- _Listed records_
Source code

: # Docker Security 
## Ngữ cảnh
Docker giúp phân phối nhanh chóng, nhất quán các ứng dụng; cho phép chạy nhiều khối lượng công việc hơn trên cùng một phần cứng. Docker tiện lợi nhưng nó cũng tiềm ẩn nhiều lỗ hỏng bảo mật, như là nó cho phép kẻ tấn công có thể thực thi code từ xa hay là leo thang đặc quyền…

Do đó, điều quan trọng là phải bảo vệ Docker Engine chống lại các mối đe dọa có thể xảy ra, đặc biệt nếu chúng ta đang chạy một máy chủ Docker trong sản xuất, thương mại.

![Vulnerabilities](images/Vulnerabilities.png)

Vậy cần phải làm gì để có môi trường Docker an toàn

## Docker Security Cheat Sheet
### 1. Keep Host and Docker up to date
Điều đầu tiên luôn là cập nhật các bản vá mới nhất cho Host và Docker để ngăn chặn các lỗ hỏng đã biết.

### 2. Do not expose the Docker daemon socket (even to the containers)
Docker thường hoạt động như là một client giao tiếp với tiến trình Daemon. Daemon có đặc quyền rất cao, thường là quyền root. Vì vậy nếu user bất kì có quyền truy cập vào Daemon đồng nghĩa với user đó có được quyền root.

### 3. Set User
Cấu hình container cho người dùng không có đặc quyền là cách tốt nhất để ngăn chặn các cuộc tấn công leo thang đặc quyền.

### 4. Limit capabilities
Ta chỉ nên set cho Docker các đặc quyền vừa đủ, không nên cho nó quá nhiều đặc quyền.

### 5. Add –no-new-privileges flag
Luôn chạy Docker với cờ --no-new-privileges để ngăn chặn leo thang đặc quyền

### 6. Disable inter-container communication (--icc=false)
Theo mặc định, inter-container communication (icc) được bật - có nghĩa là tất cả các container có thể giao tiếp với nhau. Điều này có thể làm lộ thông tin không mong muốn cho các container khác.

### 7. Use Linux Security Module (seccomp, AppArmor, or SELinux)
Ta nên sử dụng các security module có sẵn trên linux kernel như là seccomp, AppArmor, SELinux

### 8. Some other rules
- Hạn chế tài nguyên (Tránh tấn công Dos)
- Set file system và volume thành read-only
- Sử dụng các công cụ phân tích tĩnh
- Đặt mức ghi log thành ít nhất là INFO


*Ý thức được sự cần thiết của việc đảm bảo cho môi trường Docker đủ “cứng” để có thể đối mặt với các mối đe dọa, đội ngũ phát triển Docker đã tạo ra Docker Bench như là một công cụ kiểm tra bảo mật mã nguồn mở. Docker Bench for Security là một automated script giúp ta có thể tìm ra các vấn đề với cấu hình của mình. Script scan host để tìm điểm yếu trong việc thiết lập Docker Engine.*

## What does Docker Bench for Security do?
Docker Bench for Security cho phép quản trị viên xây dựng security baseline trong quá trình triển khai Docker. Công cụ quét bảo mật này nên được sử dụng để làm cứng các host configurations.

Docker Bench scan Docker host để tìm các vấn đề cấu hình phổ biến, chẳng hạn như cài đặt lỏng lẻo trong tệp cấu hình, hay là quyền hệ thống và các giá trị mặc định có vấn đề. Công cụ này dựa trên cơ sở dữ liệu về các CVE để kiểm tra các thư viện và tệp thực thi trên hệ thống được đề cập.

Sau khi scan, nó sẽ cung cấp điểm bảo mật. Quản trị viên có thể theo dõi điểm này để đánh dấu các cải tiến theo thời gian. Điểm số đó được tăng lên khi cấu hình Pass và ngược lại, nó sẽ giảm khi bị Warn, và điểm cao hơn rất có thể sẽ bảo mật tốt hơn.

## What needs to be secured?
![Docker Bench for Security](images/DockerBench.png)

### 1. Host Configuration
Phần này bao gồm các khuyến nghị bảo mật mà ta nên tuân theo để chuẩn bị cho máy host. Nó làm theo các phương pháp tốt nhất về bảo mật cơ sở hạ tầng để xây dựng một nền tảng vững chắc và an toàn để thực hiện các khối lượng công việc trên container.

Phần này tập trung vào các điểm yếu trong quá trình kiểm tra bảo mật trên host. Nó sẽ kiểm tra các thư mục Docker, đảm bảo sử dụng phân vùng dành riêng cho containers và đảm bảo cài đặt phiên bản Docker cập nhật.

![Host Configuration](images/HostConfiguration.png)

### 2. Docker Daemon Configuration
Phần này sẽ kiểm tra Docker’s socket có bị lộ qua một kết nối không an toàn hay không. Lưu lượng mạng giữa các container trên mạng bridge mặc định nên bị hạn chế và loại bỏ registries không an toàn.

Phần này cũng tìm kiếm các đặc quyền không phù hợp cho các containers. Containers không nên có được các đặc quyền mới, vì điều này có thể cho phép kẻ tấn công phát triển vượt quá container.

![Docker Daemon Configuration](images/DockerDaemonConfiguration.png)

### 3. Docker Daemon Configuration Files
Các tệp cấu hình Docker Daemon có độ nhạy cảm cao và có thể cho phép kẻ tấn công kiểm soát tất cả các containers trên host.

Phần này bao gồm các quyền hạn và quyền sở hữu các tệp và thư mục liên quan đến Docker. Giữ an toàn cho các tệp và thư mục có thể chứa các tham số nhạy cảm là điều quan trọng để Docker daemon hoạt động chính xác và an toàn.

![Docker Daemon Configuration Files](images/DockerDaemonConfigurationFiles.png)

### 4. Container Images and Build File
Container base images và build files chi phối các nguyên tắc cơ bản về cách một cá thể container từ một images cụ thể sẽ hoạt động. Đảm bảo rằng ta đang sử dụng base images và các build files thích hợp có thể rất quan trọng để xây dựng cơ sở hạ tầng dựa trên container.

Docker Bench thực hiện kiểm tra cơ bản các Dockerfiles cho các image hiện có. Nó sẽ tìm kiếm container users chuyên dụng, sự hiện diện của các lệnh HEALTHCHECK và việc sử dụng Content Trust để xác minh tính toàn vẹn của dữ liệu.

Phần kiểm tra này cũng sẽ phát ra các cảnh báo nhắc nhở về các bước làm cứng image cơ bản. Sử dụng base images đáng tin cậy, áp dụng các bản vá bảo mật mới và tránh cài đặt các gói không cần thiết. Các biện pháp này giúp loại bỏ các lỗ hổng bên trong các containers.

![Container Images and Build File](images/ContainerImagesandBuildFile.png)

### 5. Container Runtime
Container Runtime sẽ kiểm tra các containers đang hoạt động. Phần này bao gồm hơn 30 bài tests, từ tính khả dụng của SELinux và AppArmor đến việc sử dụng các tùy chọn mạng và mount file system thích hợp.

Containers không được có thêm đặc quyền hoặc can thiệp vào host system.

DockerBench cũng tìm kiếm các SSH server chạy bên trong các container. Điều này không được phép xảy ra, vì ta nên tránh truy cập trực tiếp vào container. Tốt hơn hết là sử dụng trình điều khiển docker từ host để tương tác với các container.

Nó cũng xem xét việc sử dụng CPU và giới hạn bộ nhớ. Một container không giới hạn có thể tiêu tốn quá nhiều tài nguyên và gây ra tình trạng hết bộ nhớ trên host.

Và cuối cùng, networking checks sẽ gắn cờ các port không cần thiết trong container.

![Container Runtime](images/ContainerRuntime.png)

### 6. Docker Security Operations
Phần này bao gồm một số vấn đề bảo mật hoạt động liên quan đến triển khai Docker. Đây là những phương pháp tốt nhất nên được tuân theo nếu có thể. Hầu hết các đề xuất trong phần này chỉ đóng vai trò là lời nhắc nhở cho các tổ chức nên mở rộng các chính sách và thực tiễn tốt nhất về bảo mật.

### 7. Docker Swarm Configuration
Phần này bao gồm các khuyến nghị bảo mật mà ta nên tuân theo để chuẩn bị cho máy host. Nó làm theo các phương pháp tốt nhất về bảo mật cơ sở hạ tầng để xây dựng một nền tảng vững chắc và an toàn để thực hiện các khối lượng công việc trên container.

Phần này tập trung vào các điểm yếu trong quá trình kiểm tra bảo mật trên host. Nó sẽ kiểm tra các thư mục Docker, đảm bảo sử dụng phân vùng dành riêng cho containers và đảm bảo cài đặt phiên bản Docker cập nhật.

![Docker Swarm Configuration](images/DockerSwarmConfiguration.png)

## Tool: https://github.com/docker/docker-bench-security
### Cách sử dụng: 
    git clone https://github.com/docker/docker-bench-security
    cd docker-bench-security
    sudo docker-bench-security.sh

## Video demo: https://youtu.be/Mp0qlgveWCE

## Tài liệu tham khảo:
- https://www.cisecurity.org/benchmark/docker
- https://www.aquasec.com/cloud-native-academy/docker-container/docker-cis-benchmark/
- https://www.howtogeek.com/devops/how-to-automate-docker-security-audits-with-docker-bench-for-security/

- _Action item_
Your answer should consist only of the lines above between the line holding "Điều đầu tiên" and the line holding "- Đặt mức ghi log thành ít nhất là INFO", inclusive, each transcribed exactly.

- _Response area_
Điều đầu tiên luôn là cập nhật các bản vá mới nhất cho Host và Docker để ngăn chặn các lỗ hỏng đã biết.

### 2. Do not expose the Docker daemon socket (even to the containers)
Docker thường hoạt động như là một client giao tiếp với tiến trình Daemon. Daemon có đặc quyền rất cao, thường là quyền root. Vì vậy nếu user bất kì có quyền truy cập vào Daemon đồng nghĩa với user đó có được quyền root.

### 3. Set User
Cấu hình container cho người dùng không có đặc quyền là cách tốt nhất để ngăn chặn các cuộc tấn công leo thang đặc quyền.

### 4. Limit capabilities
Ta chỉ nên set cho Docker các đặc quyền vừa đủ, không nên cho nó quá nhiều đặc quyền.

### 5. Add –no-new-privileges flag
Luôn chạy Docker với cờ --no-new-privileges để ngăn chặn leo thang đặc quyền

### 6. Disable inter-container communication (--icc=false)
Theo mặc định, inter-container communication (icc) được bật - có nghĩa là tất cả các container có thể giao tiếp với nhau. Điều này có thể làm lộ thông tin không mong muốn cho các container khác.

### 7. Use Linux Security Module (seccomp, AppArmor, or SELinux)
Ta nên sử dụng các security module có sẵn trên linux kernel như là seccomp, AppArmor, SELinux

### 8. Some other rules
- Hạn chế tài nguyên (Tránh tấn công Dos)
- Set file system và volume thành read-only
- Sử dụng các công cụ phân tích tĩnh
- Đặt mức ghi log thành ít nhất là INFO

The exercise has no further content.